Vogliamo i Colonnelli

1934, Giovacchino Forzano (Borgo San Lorenzo 1883 Roma, 1970) regista amico di Benito Mussolini, convince il Duce del bisogno di dotare l'Italia di una città del cinema, su modello Hollywoodiano, 3 anni dopo sarà fondata Cinecittà, ma la prima vera città del cinema, dotata di teatri di posa e di maestranze specializzate nasce a Tirrenia il Toscana, a metà strada fra Pisa e Livorno. Forzano rileva la struttura della Tirrenia Film un complesso di stabilimenti cinematografici costruiti su disegno dell'architetto Antonio Valente. Al progetto viene dato il nome di "Pisorno", unendo i nomi delle 2 città toscane eternamente rivali, Pisa e Livorno.

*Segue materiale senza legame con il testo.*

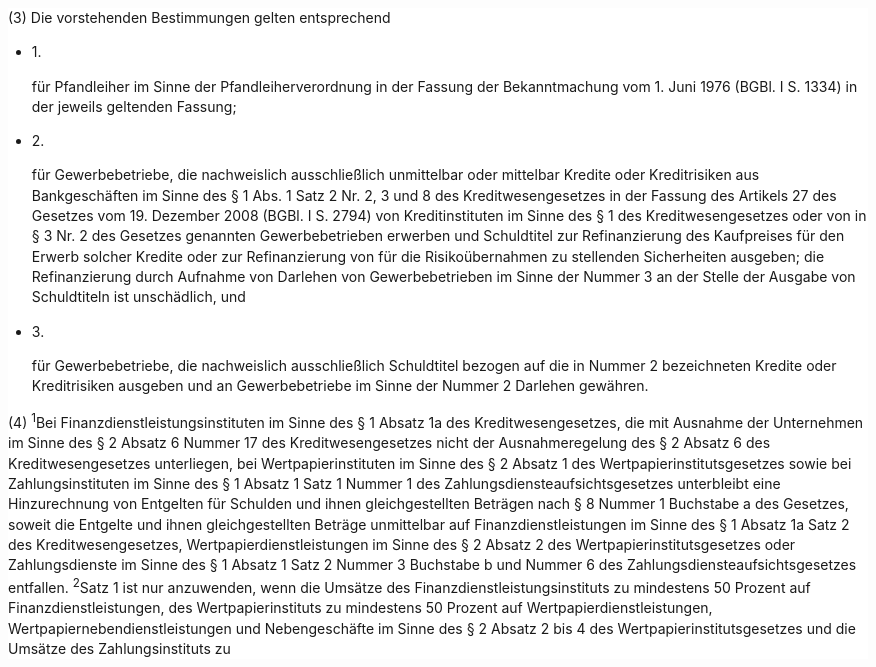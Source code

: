 </div>

<div class="jurAbsatz">

(3) Die vorstehenden Bestimmungen gelten entsprechend

  - 1\.
    
    <div style="">
    
    für Pfandleiher im Sinne der Pfandleiherverordnung in der Fassung
    der Bekanntmachung vom 1. Juni 1976 (BGBl. I S. 1334) in der jeweils
    geltenden Fassung;
    
    </div>

  - 2\.
    
    <div style="">
    
    für Gewerbebetriebe, die nachweislich ausschließlich unmittelbar
    oder mittelbar Kredite oder Kreditrisiken aus Bankgeschäften im
    Sinne des § 1 Abs. 1 Satz 2 Nr. 2, 3 und 8 des Kreditwesengesetzes
    in der Fassung des Artikels 27 des Gesetzes vom 19. Dezember 2008
    (BGBl. I S. 2794) von Kreditinstituten im Sinne des § 1 des
    Kreditwesengesetzes oder von in § 3 Nr. 2 des Gesetzes genannten
    Gewerbebetrieben erwerben und Schuldtitel zur Refinanzierung des
    Kaufpreises für den Erwerb solcher Kredite oder zur Refinanzierung
    von für die Risikoübernahmen zu stellenden Sicherheiten ausgeben;
    die Refinanzierung durch Aufnahme von Darlehen von Gewerbebetrieben
    im Sinne der Nummer 3 an der Stelle der Ausgabe von Schuldtiteln ist
    unschädlich, und
    
    </div>

  - 3\.
    
    <div style="">
    
    für Gewerbebetriebe, die nachweislich ausschließlich Schuldtitel
    bezogen auf die in Nummer 2 bezeichneten Kredite oder Kreditrisiken
    ausgeben und an Gewerbebetriebe im Sinne der Nummer 2 Darlehen
    gewähren.
    
    </div>

</div>

<div class="jurAbsatz">

(4) <sup>1</sup>Bei Finanzdienstleistungsinstituten im Sinne des § 1
Absatz 1a des Kreditwesengesetzes, die mit Ausnahme der Unternehmen im
Sinne des § 2 Absatz 6 Nummer 17 des Kreditwesengesetzes nicht der
Ausnahmeregelung des § 2 Absatz 6 des Kreditwesengesetzes unterliegen,
bei Wertpapierinstituten im Sinne des § 2 Absatz 1 des
Wertpapierinstitutsgesetzes sowie bei Zahlungsinstituten im Sinne des §
1 Absatz 1 Satz 1 Nummer 1 des Zahlungsdiensteaufsichtsgesetzes
unterbleibt eine Hinzurechnung von Entgelten für Schulden und ihnen
gleichgestellten Beträgen nach § 8 Nummer 1 Buchstabe a des Gesetzes,
soweit die Entgelte und ihnen gleichgestellten Beträge unmittelbar auf
Finanzdienstleistungen im Sinne des § 1 Absatz 1a Satz 2 des
Kreditwesengesetzes, Wertpapierdienstleistungen im Sinne des § 2 Absatz
2 des Wertpapierinstitutsgesetzes oder Zahlungsdienste im Sinne des § 1
Absatz 1 Satz 2 Nummer 3 Buchstabe b und Nummer 6 des
Zahlungsdiensteaufsichtsgesetzes entfallen. <sup>2</sup>Satz 1 ist nur
anzuwenden, wenn die Umsätze des Finanzdienstleistungsinstituts zu
mindestens 50 Prozent auf Finanzdienstleistungen, des
Wertpapierinstituts zu mindestens 50 Prozent auf
Wertpapierdienstleistungen, Wertpapiernebendienstleistungen und
Nebengeschäfte im Sinne des § 2 Absatz 2 bis 4 des
Wertpapierinstitutsgesetzes und die Umsätze des Zahlungsinstituts zu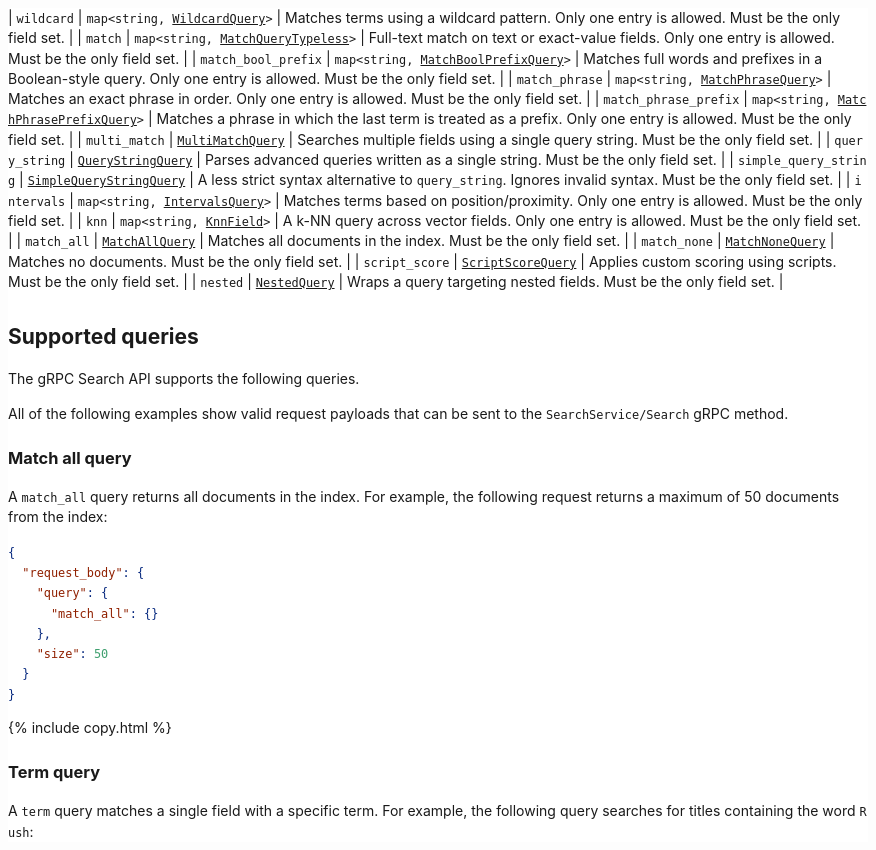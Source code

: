| `wildcard` | `map<string, `[`WildcardQuery`](https://github.com/opensearch-project/opensearch-protobufs/blob/0.3.0/protos/schemas/common.proto#L1071)`>` | Matches terms using a wildcard pattern. Only one entry is allowed. Must be the only field set. |
| `match` | `map<string, `[`MatchQueryTypeless`](https://github.com/opensearch-project/opensearch-protobufs/blob/0.3.0/protos/schemas/common.proto#L1163)`>` | Full-text match on text or exact-value fields. Only one entry is allowed. Must be the only field set. |
| `match_bool_prefix` | `map<string, `[`MatchBoolPrefixQuery`](https://github.com/opensearch-project/opensearch-protobufs/blob/0.3.0/protos/schemas/common.proto#L2079)`>` | Matches full words and prefixes in a Boolean-style query. Only one entry is allowed. Must be the only field set. |
| `match_phrase` | `map<string, `[`MatchPhraseQuery`](https://github.com/opensearch-project/opensearch-protobufs/blob/0.3.0/protos/schemas/common.proto#L2206)`>` | Matches an exact phrase in order. Only one entry is allowed. Must be the only field set. |
| `match_phrase_prefix` | `map<string, `[`MatchPhrasePrefixQuery`](https://github.com/opensearch-project/opensearch-protobufs/blob/0.3.0/protos/schemas/common.proto#L2171)`>` | Matches a phrase in which the last term is treated as a prefix. Only one entry is allowed. Must be the only field set. |
| `multi_match` | [`MultiMatchQuery`](https://github.com/opensearch-project/opensearch-protobufs/blob/0.3.0/protos/schemas/common.proto#L2236) | Searches multiple fields using a single query string. Must be the only field set. |
| `query_string` | [`QueryStringQuery`](https://github.com/opensearch-project/opensearch-protobufs/blob/0.3.0/protos/schemas/common.proto#L1690) | Parses advanced queries written as a single string. Must be the only field set. |
| `simple_query_string` | [`SimpleQueryStringQuery`](https://github.com/opensearch-project/opensearch-protobufs/blob/0.3.0/protos/schemas/common.proto#L1690) | A less strict syntax alternative to `query_string`. Ignores invalid syntax. Must be the only field set. |
| `intervals` | `map<string, `[`IntervalsQuery`](https://github.com/opensearch-project/opensearch-protobufs/blob/0.3.0/protos/schemas/common.proto#L1453)`>` | Matches terms based on position/proximity. Only one entry is allowed. Must be the only field set. |
| `knn` | `map<string, `[`KnnField`](https://github.com/opensearch-project/opensearch-protobufs/blob/0.3.0/protos/schemas/common.proto#L1126)`>` | A k-NN query across vector fields. Only one entry is allowed. Must be the only field set. |
| `match_all` | [`MatchAllQuery`](https://github.com/opensearch-project/opensearch-protobufs/blob/0.3.0/protos/schemas/common.proto#L2068) | Matches all documents in the index. Must be the only field set. |
| `match_none` | [`MatchNoneQuery`](https://github.com/opensearch-project/opensearch-protobufs/blob/0.3.0/protos/schemas/common.proto#L2156) | Matches no documents. Must be the only field set. |
| `script_score` | [`ScriptScoreQuery`](https://github.com/opensearch-project/opensearch-protobufs/blob/0.3.0/protos/schemas/common.proto#L991) | Applies custom scoring using scripts. Must be the only field set. |
| `nested` | [`NestedQuery`](https://github.com/opensearch-project/opensearch-protobufs/blob/0.3.0/protos/schemas/common.proto#L499) | Wraps a query targeting nested fields. Must be the only field set. |

## Supported queries 

The gRPC Search API supports the following queries.

All of the following examples show valid request payloads that can be sent to the `SearchService/Search` gRPC method.

### Match all query 

A `match_all` query returns all documents in the index. For example, the following request returns a maximum of 50 documents from the index:

```json
{
  "request_body": {
    "query": {
      "match_all": {}
    },
    "size": 50
  }
}
```
{% include copy.html %}

### Term query 

A `term` query matches a single field with a specific term. For example, the following query searches for titles containing the word `Rush`:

Forzano reduce dal successo commerciale del Film "Camicia nera" del 1933 dotò Pisorno di nuove professionalità fino ad allora scarsamente rappresentate in Italia, fonici, tecnici del suono, ispettori di produzione, molti dei quali,  si trasferirono successivamente negli stabilimenti di Cinecittà. Negli stabilimenti della Pisorno reciteranno tra gli altri: Sophia Loren, Marcello Mastroianni, Vittorio Gassman, Klaus Kinski, Eduardo de filippo, Ugo Tognazzi, e Fred Astaire. Forzano vi diresse i film “Sei bambine e il Perseo” (1939), “Il re d'Inghilterra non paga” (1941), e “Piazza San Sepolcro” (1942). Vi è stato girato anche il primo "cinecomics" italiano "Cenerentola e il signor Bonaventura" diretto nel 1941 da Sergio Tofano, che portò sullo schermo quel "Signor Bonaventura", esordito nel 1917 sul Corriere dei Piccoli. Durante le riprese la famiglia Forzano viveva spesso a Tirrenia, ed il figlio Giacomo, insieme ad amici era solito fare scherzi, che verranno poi immortalati sul grande schermo nella trilogia di "Amici Miei", si perchè fra quei ragazzi c'era anche Mario Monicelli.